In de analysefase wordt er ook geschetst wie je publieksgroepen en doelgroepen zijn. Op publieksgroepen heb je geen invloed, op je doelgroep wel. Ten slotte wordt er gekeken welke communicatiemiddelen er in de huidige markt al ingezet worden. Dit schetst duidelijkheid wat er speelt in de omgeving van een organisatie en is daarom erg belangrijk om te analyseren.

Stap 2 Doelgroepen

In deze fase wordt bepaald welke doelgroepen er bereikt moeten worden met het communicatieplan. Hoe meer informatie een organisatie over zijn of haar doelgroep bezit, hoe beter een bedrijf in staat is een betere benadering te kiezen. Er wordt een overzicht gemaakt van alle segmenten met hun meest relevante eigenschappen en kenmerken.

Stap 3 Doelstellingen

Communicatiedoelen komen voort uit de ondernemingsdoelstellingen die gericht zijn op het behoud van de organisatie. Marketingdoelstellingen dragen bij aan de ondernemingsdoelstellingen door zich te richten op marktaandelen of concurrentie. De communicatiedoelen geven aan wat het gewenste resultaat moet zijn in de vorm van kennis, houding of gedrag na afloop van de communicatieactiviteiten. Goede doelen zijn SMART geformuleerd. Je doelgroep moet iets weten, vinden of doen. Kennisdoelstellingen zijn over het algemeen makkelijker te verantwoorden dan houding- en gedragsdoelstellingen.

Stap 4 Strategie

In dit stadium beschrijf je hoe je de doelstellingen wilt gaan bereiken die je in stap 3 hebt geformuleerd. Het gaat erom dat de juiste keuzes worden gemaakt bij de gekozen doelen en doelgroepen. Een belangrijk aspect van de strategie is positionering. De positionering wordt bepaald op basis van wat de organisatie wil, wat de concurrentie doet en wat de markt vraagt.

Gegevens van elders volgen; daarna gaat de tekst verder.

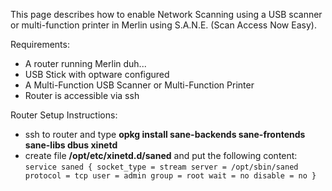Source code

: This page describes how to enable Network Scanning using a USB scanner or multi-function printer in Merlin using S.A.N.E. (Scan Access Now Easy).

Requirements:
* A router running Merlin duh...
* USB Stick with optware configured
* A Multi-Function USB Scanner or Multi-Function Printer
* Router is accessible via ssh

Router Setup Instructions:
* ssh to router and type **opkg install sane-backends sane-frontends sane-libs
 dbus xinetd**
* create file **/opt/etc/xinetd.d/saned** and put the following content:
`service saned
{
socket_type = stream
server = /opt/sbin/saned
protocol = tcp
user = admin
group = root
wait = no
disable = no
}
`


 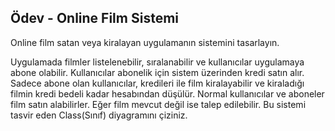 Ödev - Online Film Sistemi
-------------------------------
Online film satan veya kiralayan uygulamanın sistemini tasarlayın.

Uygulamada filmler listelenebilir, sıralanabilir ve kullanıcılar uygulamaya abone olabilir. Kullanıcılar abonelik için sistem üzerinden kredi satın alır. Sadece abone olan kullanıcılar, kredileri ile film kiralayabilir ve kiraladığı filmin kredi bedeli kadar hesabından düşülür. Normal kullanıcılar ve aboneler film satın alabilirler. Eğer film mevcut değil ise talep edilebilir. Bu sistemi tasvir eden Class(Sınıf) diyagramını çiziniz.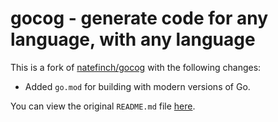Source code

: # gocog - generate code for any language, with any language

This is a fork of [natefinch/gocog](https://github.com/natefinch/gocog) with the following changes:

* Added `go.mod` for building with modern versions of Go.

You can view the original `README.md` file [here](../README.md).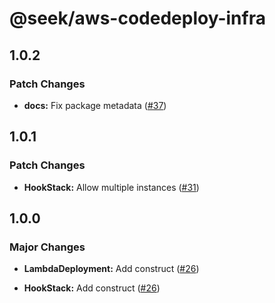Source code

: # @seek/aws-codedeploy-infra

## 1.0.2

### Patch Changes

- **docs:** Fix package metadata ([#37](https://github.com/seek-oss/aws-codedeploy-hooks/pull/37))

## 1.0.1

### Patch Changes

- **HookStack:** Allow multiple instances ([#31](https://github.com/seek-oss/aws-codedeploy-hooks/pull/31))

## 1.0.0

### Major Changes

- **LambdaDeployment:** Add construct ([#26](https://github.com/seek-oss/aws-codedeploy-hooks/pull/26))

- **HookStack:** Add construct ([#26](https://github.com/seek-oss/aws-codedeploy-hooks/pull/26))
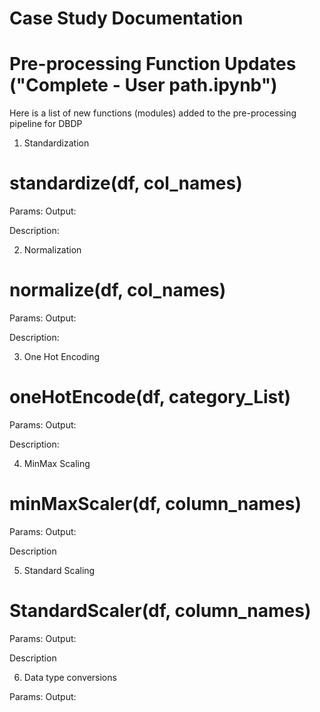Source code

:# Case Study Documentation


# Pre-processing Function Updates ("Complete - User path.ipynb")

Here is a list of new functions (modules) added to the pre-processing pipeline for DBDP

1. Standardization

# standardize(df, col_names)

Params: 
Output:

Description:


2. Normalization

# normalize(df, col_names)

Params:
Output:

Description:

3. One Hot Encoding

# oneHotEncode(df, category_List)

Params:
Output:

Description:

4. MinMax Scaling

# minMaxScaler(df, column_names)

Params:
Output:

Description

5. Standard Scaling

# StandardScaler(df, column_names)

Params:
Output:

Description

6. Data type conversions

Params:
Output: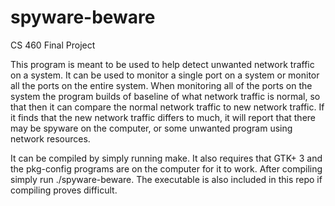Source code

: # spyware-beware
CS 460 Final Project

This program is meant to be used to help detect unwanted network traffic on a system. It can be used to monitor a single port on a system or monitor all the ports on the entire system. When monitoring all of the ports on the system the program builds of baseline of what network traffic is normal, so that then it can compare the normal network traffic to new network traffic. If it finds that the new network traffic differs to much, it will report that there may be spyware on the computer, or some unwanted program using network resources.

It can be compiled by simply running make. It also requires that GTK+ 3 and the pkg-config programs are on the computer for it to work. After compiling simply run ./spyware-beware. The executable is also included in this repo if compiling proves difficult.
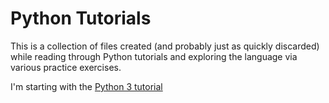 # Python Tutorials

This is a collection of files created (and probably just as quickly discarded) 
while reading through Python tutorials and exploring the language via various
practice exercises.

I'm starting with the [Python 3 tutorial](https://docs.python.org/3/tutorial/)
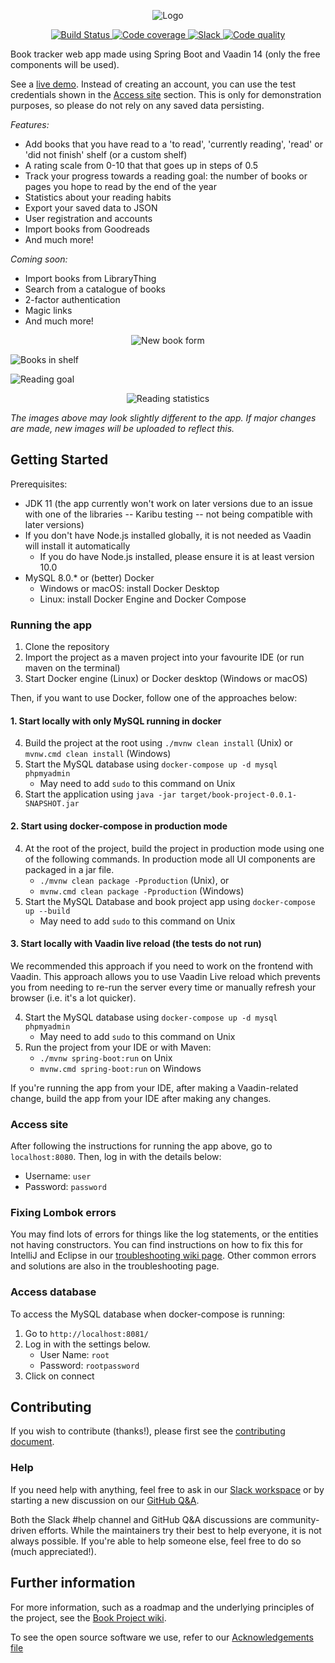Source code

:   <p align="center">
	<img src="/media/banner/book_project_newlogo_2x.png" alt="Logo"/>
  </p>

<p align="center">
  <a href="https://dev.azure.com/project-books/Book%20Project/_build/latest?definitionId=2&branchName=master">
    <img src="https://dev.azure.com/project-books/Book%20Project/_apis/build/status/Project-Books.book-project?branchName=master" alt="Build Status"/>
  </a>

  <a href="https://codecov.io/gh/Project-Books/book-project">
    <img src="https://codecov.io/gh/Project-Books/book-project/branch/master/graph/badge.svg" alt="Code coverage"/>
  </a>

  <a href="https://join.slack.com/t/teambookproject/shared_invite/zt-kss928q8-zT73FmmlV6HmXE1rhourbw">
    <img src="https://img.shields.io/badge/chat%20on-slack-%233f0e40" alt="Slack" />
  </a>

  <a href="https://app.codacy.com/manual/knjk04/book-project?utm_source=github.com&utm_medium=referral&utm_content=knjk04/book-project&utm_campaign=Badge_Grade_Dashboard">
    <img src="https://api.codacy.com/project/badge/Grade/595ed2c299d7429e9938894c385b9cab" alt="Code quality" />
  </a>

</p>

Book tracker web app made using Spring Boot and Vaadin 14 (only the free components will be used).

See a [live demo](http://bookprojectv010-env.eba-22zuiphf.eu-west-2.elasticbeanstalk.com/login). Instead of creating an
account, you can use the test credentials shown in the [Access site](https://github.com/Project-Books/book-project#access-site) section.
This is only for demonstration purposes, so please do not rely on any saved data persisting.

*Features:*
- Add books that you have read to a 'to read', 'currently reading', 'read' or 'did not finish' shelf (or a custom shelf)
- A rating scale from 0-10 that that goes up in steps of 0.5
- Track your progress towards a reading goal: the number of books or pages you hope to read by the end of the year
- Statistics about your reading habits
- Export your saved data to JSON
- User registration and accounts
- Import books from Goodreads
- And much more!

*Coming soon:*
- Import books from LibraryThing
- Search from a catalogue of books
- 2-factor authentication
- Magic links
- And much more!

<p align="center">
    <img src="/media/docs/readme/book_form.png" alt="New book form"/>
</p>

![Books in shelf](/media/docs/readme/books_in_shelf.png)
        
![Reading goal](/media/docs/readme/reading_goal.png)

<p align="center">
    <img src="/media/docs/readme/statistics.png" alt="Reading statistics"/>
</p>


*The images above may look slightly different to the app. If major changes are made, new images will be uploaded to 
reflect this.*

## Getting Started

Prerequisites:
- JDK 11 (the app currently won't work on later versions due to an issue with one of the libraries -- Karibu testing -- not being compatible with later versions) 
- If you don't have Node.js installed globally, it is not needed as Vaadin will install it automatically
  - If you do have Node.js installed, please ensure it is at least version 10.0
- MySQL 8.0.* or (better) Docker
  - Windows or macOS: install Docker Desktop
  - Linux: install Docker Engine and Docker Compose
 
### Running the app

1. Clone the repository
2. Import the project as a maven project into your favourite IDE (or run maven on the terminal)
3. Start Docker engine (Linux) or Docker desktop (Windows or macOS)
  
Then, if you want to use Docker, follow one of the approaches below:

#### 1. Start locally with only MySQL running in docker

4. Build the project at the root using `./mvnw clean install` (Unix) or `mvnw.cmd clean install` (Windows)
5. Start the MySQL database using `docker-compose up -d mysql phpmyadmin`
    - May need to add `sudo` to this command on Unix
6. Start the application using `java -jar target/book-project-0.0.1-SNAPSHOT.jar` 

#### 2. Start using docker-compose in production mode

4. At the root of the project, build the project in production mode using one of the following commands. In production mode all UI components are packaged in a jar file.
    - `./mvnw clean package -Pproduction` (Unix), or 
    - `mvnw.cmd clean package -Pproduction` (Windows)
5. Start the MySQL Database and book project app using `docker-compose up --build`
    - May need to add `sudo` to this command on Unix
    
#### 3. Start locally with Vaadin live reload (the tests do not run)

We recommended this approach if you need to work on the frontend with Vaadin. This approach allows you to use 
Vaadin Live reload which prevents you from needing to re-run the server every time or manually refresh your browser 
(i.e. it's a lot quicker). 

4. Start the MySQL database using `docker-compose up -d mysql phpmyadmin`
    - May need to add `sudo` to this command on Unix
5. Run the project from your IDE or with Maven:
    - `./mvnw spring-boot:run` on Unix
    - `mvnw.cmd spring-boot:run` on Windows
   
If you're running the app from your IDE, after making a Vaadin-related change, build the app from your IDE after making
any changes.

### Access site

After following the instructions for running the app above, go to `localhost:8080`. Then, log in with the details below:
- Username: `user`
- Password: `password`

### Fixing Lombok errors

You may find lots of errors for things like the log statements, or the entities not having constructors. 
You can find instructions on how to fix this for IntelliJ and Eclipse in our [troubleshooting wiki page](https://github.com/knjk04/book-project/wiki/Troubleshooting). 
Other common errors and solutions are also in the troubleshooting page.

### Access database

To access the MySQL database when docker-compose is running:

1. Go to `http://localhost:8081/`
2. Log in with the settings below.
    - User Name: `root`
    - Password: `rootpassword`
3. Click on connect

## Contributing

If you wish to contribute (thanks!), please first see the [contributing document](https://github.com/knjk04/book-project/blob/master/CONTRIBUTING.md).

### Help

If you need help with anything, feel free to ask in our [Slack workspace](https://join.slack.com/t/teambookproject/shared_invite/zt-kss928q8-zT73FmmlV6HmXE1rhourbw) or by starting a new discussion on our [GitHub Q&A](https://github.com/Project-Books/book-project/discussions/categories/q-a).

Both the Slack #help channel and GitHub Q&A discussions are community-driven efforts. While the maintainers try their best to help everyone, it is not always possible. If you're able to help someone else, feel free to do so (much appreciated!).

## Further information

For more information, such as a roadmap and the underlying principles of the project, see the [Book Project wiki](https://github.com/knjk04/book-project/wiki).

To see the open source software we use, refer to our [Acknowledgements file](https://github.com/Project-Books/book-project/blob/master/ACKNOWLEDGEMENTS.md)
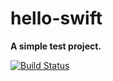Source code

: # hello-swift
**A simple test project.**

[![Build Status](https://ci.swiftlang.xyz/job/hello-swift/badge/icon)](https://ci.swiftlang.xyz/job/hello-swift/)
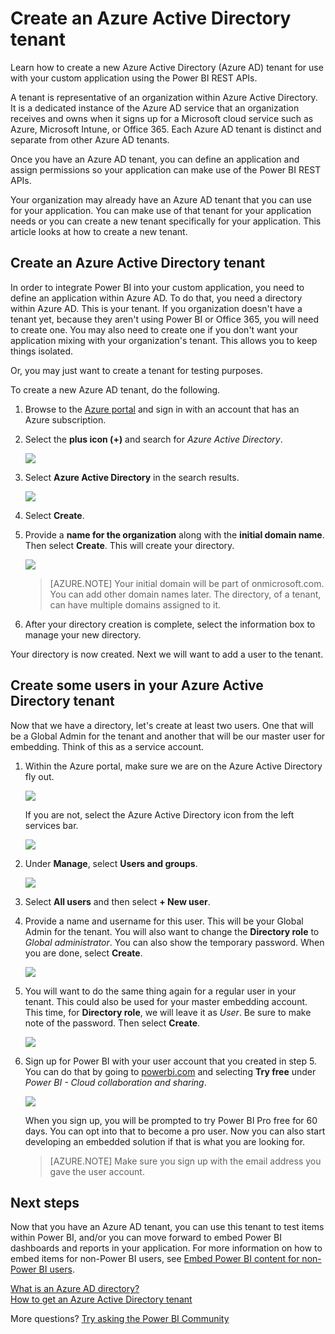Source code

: ﻿<properties
   pageTitle="Create an Azure Active Directory tenant"
   description="Learn how to create a new Azure Active Directory (Azure AD) tenant for use with your custom application using the Power BI REST APIs."
   services="powerbi"
   documentationCenter=""
   authors="guyinacube"
   manager="erikre"
   backup=""
   editor=""
   tags=""
   qualityFocus="no"
   qualityDate=""/>

<tags
   ms.service="powerbi"
   ms.devlang="NA"
   ms.topic="article"
   ms.tgt_pltfrm="NA"
   ms.workload="powerbi"
   ms.date="06/12/2017"
   ms.author="asaxton"/>

# Create an Azure Active Directory tenant

Learn how to create a new Azure Active Directory (Azure AD) tenant for use with your custom application using the Power BI REST APIs.

A tenant is representative of an organization within Azure Active Directory. It is a dedicated instance of the Azure AD service that an organization receives and owns when it signs up for a Microsoft cloud service such as Azure, Microsoft Intune, or Office 365. Each Azure AD tenant is distinct and separate from other Azure AD tenants.

Once you have an Azure AD tenant, you can define an application and assign permissions so your application can make use of the Power BI REST APIs.

Your organization may already have an Azure AD tenant that you can use for your application. You can make use of that tenant for your application needs or you can create a new tenant specifically for your application. This article looks at how to create a new tenant.

## Create an Azure Active Directory tenant

In order to integrate Power BI into your custom application, you need to define an application within Azure AD. To do that, you need a directory within Azure AD. This is your tenant. If you organization doesn't have a tenant yet, because they aren't using Power BI or Office 365, you will need to create one. You may also need to create one if you don't want your application mixing with your organization's tenant. This allows you to keep things isolated.

Or, you may just want to create a tenant for testing purposes.

To create a new Azure AD tenant, do the following.

1. Browse to the [Azure portal](https://portal.azure.com) and sign in with an account that has an Azure subscription.

2. Select the **plus icon (+)** and search for *Azure Active Directory*.

    ![](media/powerbi-developer-create-an-azure-active-directory-tenant/new-directory.png)

3. Select **Azure Active Directory** in the search results.

    ![](media/powerbi-developer-create-an-azure-active-directory-tenant/new-directory2.png)

4. Select **Create**.

5. Provide a **name for the organization** along with the **initial domain name**. Then select **Create**. This will create your directory.

    ![](media/powerbi-developer-create-an-azure-active-directory-tenant/organization-and-domain.png)

    > [AZURE.NOTE] Your initial domain will be part of onmicrosoft.com. You can add other domain names later. The directory, of a tenant, can have multiple domains assigned to it.

6. After your directory creation is complete, select the information box to manage your new directory.

Your directory is now created. Next we will want to add a user to the tenant.

## Create some users in your Azure Active Directory tenant

Now that we have a directory, let's create at least two users. One that will be a Global Admin for the tenant and another that will be our master user for embedding. Think of this as a service account.

1. Within the Azure portal, make sure we are on the Azure Active Directory fly out.

    ![](media/powerbi-developer-create-an-azure-active-directory-tenant/aad-flyout.png)

    If you are not, select the Azure Active Directory icon from the left services bar.

    ![](media/powerbi-developer-create-an-azure-active-directory-tenant/aad-service.png)

2. Under **Manage**, select **Users and groups**.

    ![](media/powerbi-developer-create-an-azure-active-directory-tenant/users-and-groups.png)

3. Select **All users** and then select **+ New user**.

4. Provide a name and username for this user. This will be your Global Admin for the tenant. You will also want to change the **Directory role** to *Global administrator*. You can also show the temporary password. When you are done, select **Create**.

    ![](media/powerbi-developer-create-an-azure-active-directory-tenant/global-admin.png)

5. You will want to do the same thing again for a regular user in your tenant. This could also be used for your master embedding account. This time, for **Directory role**, we will leave it as *User*. Be sure to make note of the password. Then select **Create**.

    ![](media/powerbi-developer-create-an-azure-active-directory-tenant/pbiembed-user.png)

6. Sign up for Power BI with your user account that you created in step 5. You can do that by going to [powerbi.com](https://powerbi.microsoft.com/get-started/) and selecting **Try free** under *Power BI - Cloud collaboration and sharing*.

    ![](media/powerbi-developer-create-an-azure-active-directory-tenant/try-powerbi-free.png)

    When you sign up, you will be prompted to try Power BI Pro free for 60 days. You can opt into that to become a pro user. Now you can also start developing an embedded solution if that is what you are looking for.

    > [AZURE.NOTE] Make sure you sign up with the email address you gave the user account.

## Next steps

Now that you have an Azure AD tenant, you can use this tenant to test items within Power BI, and/or you can move forward to embed Power BI dashboards and reports in your application. For more information on how to embed items for non-Power BI users, see [Embed Power BI content for non-Power BI users](powerbi-developer-using-embed-token.md).

[What is an Azure AD directory?](https://docs.microsoft.com/azure/active-directory/active-directory-whatis)  
[How to get an Azure Active Directory tenant](https://docs.microsoft.com/azure/active-directory/develop/active-directory-howto-tenant)  

More questions? [Try asking the Power BI Community](http://community.powerbi.com/)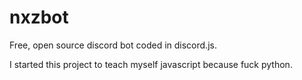# nxzbot
Free, open source discord bot coded in discord.js.

I started this project to teach myself javascript because fuck python.
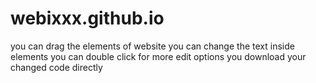 # webixxx.github.io
you can drag the elements of website
you can change the text inside elements
you can double click for more edit options
you download your changed code directly
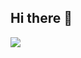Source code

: ## Hi there 👋

<img src="https://github-profile-trophy.vercel.app/?username=ryotarotsuda-avantcorp" />
<!--
**ryotarotsuda-avantcorp/ryotarotsuda-avantcorp** is a ✨ _special_ ✨ repository because its `README.md` (this file) appears on your GitHub profile.

Here are some ideas to get you started:

- 🔭 I’m currently working on ...
- 🌱 I’m currently learning ...
- 👯 I’m looking to collaborate on ...
- 🤔 I’m looking for help with ...
- 💬 Ask me about ...
- 📫 How to reach me: ...
- 😄 Pronouns: ...
- ⚡ Fun fact: ...
-->

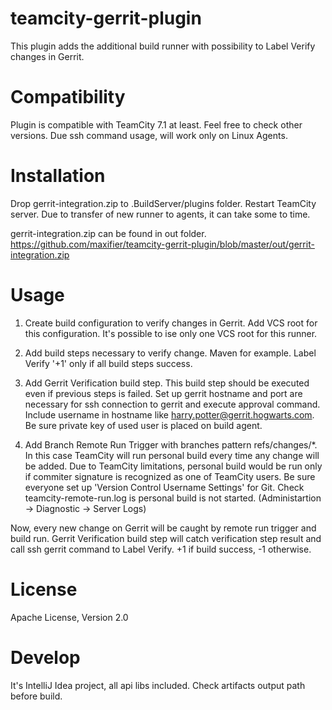 teamcity-gerrit-plugin
======================

This plugin adds the additional build runner with possibility to Label Verify changes in Gerrit.

Compatibility
=============

Plugin is compatible with TeamCity 7.1 at least. Feel free to check other versions.
Due ssh command usage, will work only on Linux Agents.

Installation
============
Drop gerrit-integration.zip to .BuildServer/plugins folder. Restart TeamCity server.
Due to transfer of new runner to agents, it can take some to time.

gerrit-integration.zip can be found in out folder.
https://github.com/maxifier/teamcity-gerrit-plugin/blob/master/out/gerrit-integration.zip


Usage
=====

1. Create build configuration to verify changes in Gerrit. Add VCS root for this configuration.
   It's possible to ise only one VCS root for this runner.

2. Add build steps necessary to verify change. Maven for example. Label Verify '+1' only if all build steps success.

3. Add Gerrit Verification build step. This build step should be executed even if previous steps is failed.
   Set up gerrit hostname and port are necessary for ssh connection to gerrit and execute approval command.
   Include username in hostname like harry.potter@gerrit.hogwarts.com. Be sure private key of used user is placed
   on build agent.
4. Add Branch Remote Run Trigger with branches pattern refs/changes/*. In this case TeamCity will run personal build
   every time any change will be added. Due to TeamCity limitations, personal build would be run only if commiter
   signature is recognized as one of TeamCity users. Be sure everyone set up 'Version Control Username Settings' for Git.
   Check teamcity-remote-run.log is personal build is not started. (Administartion -> Diagnostic -> Server Logs)


Now, every new change on Gerrit will be caught by remote run trigger and build run. Gerrit Verification build step will
catch verification step result and call ssh gerrit command to Label Verify. +1 if build success, -1 otherwise.


License
=======

Apache License, Version 2.0

Develop
=======

It's IntelliJ Idea project, all api libs included. Check artifacts output path before build.
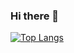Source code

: ### Hi there 👋

[![Top Langs](https://github-readme-stats.vercel.app/api/top-langs/?username=dzulfiamien&langs_count=8)](https://github.com/dzulfiamien/github-readme-stats)
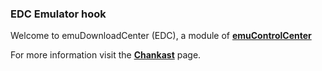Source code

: ### EDC Emulator hook

Welcome to emuDownloadCenter (EDC), a module of [**emuControlCenter**](https://github.com/PhoenixInteractiveNL/emuControlCenter/wiki/)

For more information visit the [**Chankast**](https://github.com/PhoenixInteractiveNL/emuDownloadCenter/wiki/Emulator-chankast#menu) page.

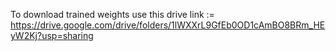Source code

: To download trained weights use this drive link := https://drive.google.com/drive/folders/1lWXXrL9GfEb0OD1cAmBO8BRm_HEyW2Kj?usp=sharing
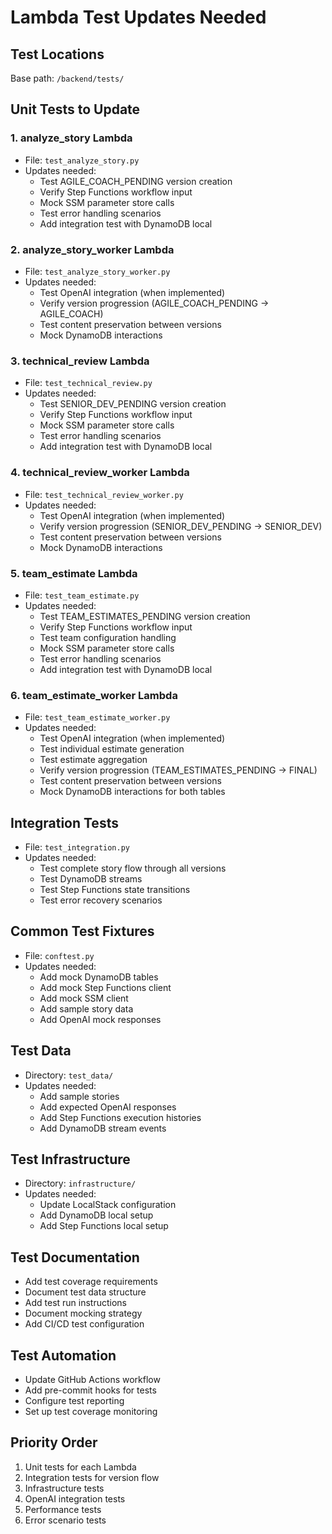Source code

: # Lambda Test Updates Needed

## Test Locations
Base path: `/backend/tests/`

## Unit Tests to Update

### 1. analyze_story Lambda
- File: `test_analyze_story.py`
- Updates needed:
  - Test AGILE_COACH_PENDING version creation
  - Verify Step Functions workflow input
  - Mock SSM parameter store calls
  - Test error handling scenarios
  - Add integration test with DynamoDB local

### 2. analyze_story_worker Lambda
- File: `test_analyze_story_worker.py`
- Updates needed:
  - Test OpenAI integration (when implemented)
  - Verify version progression (AGILE_COACH_PENDING → AGILE_COACH)
  - Test content preservation between versions
  - Mock DynamoDB interactions

### 3. technical_review Lambda
- File: `test_technical_review.py`
- Updates needed:
  - Test SENIOR_DEV_PENDING version creation
  - Verify Step Functions workflow input
  - Mock SSM parameter store calls
  - Test error handling scenarios
  - Add integration test with DynamoDB local

### 4. technical_review_worker Lambda
- File: `test_technical_review_worker.py`
- Updates needed:
  - Test OpenAI integration (when implemented)
  - Verify version progression (SENIOR_DEV_PENDING → SENIOR_DEV)
  - Test content preservation between versions
  - Mock DynamoDB interactions

### 5. team_estimate Lambda
- File: `test_team_estimate.py`
- Updates needed:
  - Test TEAM_ESTIMATES_PENDING version creation
  - Verify Step Functions workflow input
  - Test team configuration handling
  - Mock SSM parameter store calls
  - Test error handling scenarios
  - Add integration test with DynamoDB local

### 6. team_estimate_worker Lambda
- File: `test_team_estimate_worker.py`
- Updates needed:
  - Test OpenAI integration (when implemented)
  - Test individual estimate generation
  - Test estimate aggregation
  - Verify version progression (TEAM_ESTIMATES_PENDING → FINAL)
  - Test content preservation between versions
  - Mock DynamoDB interactions for both tables

## Integration Tests
- File: `test_integration.py`
- Updates needed:
  - Test complete story flow through all versions
  - Test DynamoDB streams
  - Test Step Functions state transitions
  - Test error recovery scenarios

## Common Test Fixtures
- File: `conftest.py`
- Updates needed:
  - Add mock DynamoDB tables
  - Add mock Step Functions client
  - Add mock SSM client
  - Add sample story data
  - Add OpenAI mock responses

## Test Data
- Directory: `test_data/`
- Updates needed:
  - Add sample stories
  - Add expected OpenAI responses
  - Add Step Functions execution histories
  - Add DynamoDB stream events

## Test Infrastructure
- Directory: `infrastructure/`
- Updates needed:
  - Update LocalStack configuration
  - Add DynamoDB local setup
  - Add Step Functions local setup

## Test Documentation
- Add test coverage requirements
- Document test data structure
- Add test run instructions
- Document mocking strategy
- Add CI/CD test configuration

## Test Automation
- Update GitHub Actions workflow
- Add pre-commit hooks for tests
- Configure test reporting
- Set up test coverage monitoring

## Priority Order
1. Unit tests for each Lambda
2. Integration tests for version flow
3. Infrastructure tests
4. OpenAI integration tests
5. Performance tests
6. Error scenario tests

Bij het positioneren is er vastgesteld hoe een organisatie zichzelf kan onderscheiden ten opzichte van de concurrent. De belangrijkste meerwaarde die wordt gecreëerd voor de consument wordt de propositie genoemd. Het is de belofte die wordt gedaan aan de doelgroep. Als een organisatie ervoor kiest om een kennisgerichte doelstelling te creëren dan zal de boodschap informatief moeten zijn

Stap 5 Inzet van middelen

In stap 4 is de propositie geformuleerd. In dit stadium komt de propositie tot een creatief concept. Communicatiemiddelen zijn van groot belang omdat de concrete uitingsvormen van een communicatieactiviteit vormen waarmee de doelgroep wordt geconfronteerd (Essink, 2012). Bij de keuze van middelen zijn twee soorten bereik criteria van belang:

-       Kwantitatief: In hoeverre bereikt het middel de doelgroep?

-       Kwalitatief: Wat is de aard van het contact, hoe ervaart de ontvanger dit?

Er moet ook gekeken worden naar hoe en wanneer de doelgroep met het middel in aanraking komt.

Stap 6 Uitvoering

Er wordt een activiteitenplanning met een indeling en overzicht van de activiteiten die tijdens de uitvoeringsfase moeten plaatsvinden (Essink, 2012). Er wordt ook een begroting opgesteld.

Stap 7 Evaluatiefase

Meestal is de evaluatiefase het startpunt van een gedeeltelijk nieuw, aangepast communicatieplan. Er kan dus ook wel gesproken worden van een dynamisch proces. Er zijn drie soorten evaluatie (Essink, 2012):

-       Effectevaluatie: Zijn de beoogde doelstellingen daadwerkelijk behaald?

-       Procesevaluatie: Verloopt het proces naar verwachting?

-       Productevaluatie: Voldoet het product aan de gewenste kwaliteit en eisen die in de doelstellingen naar voren zijn gekomen?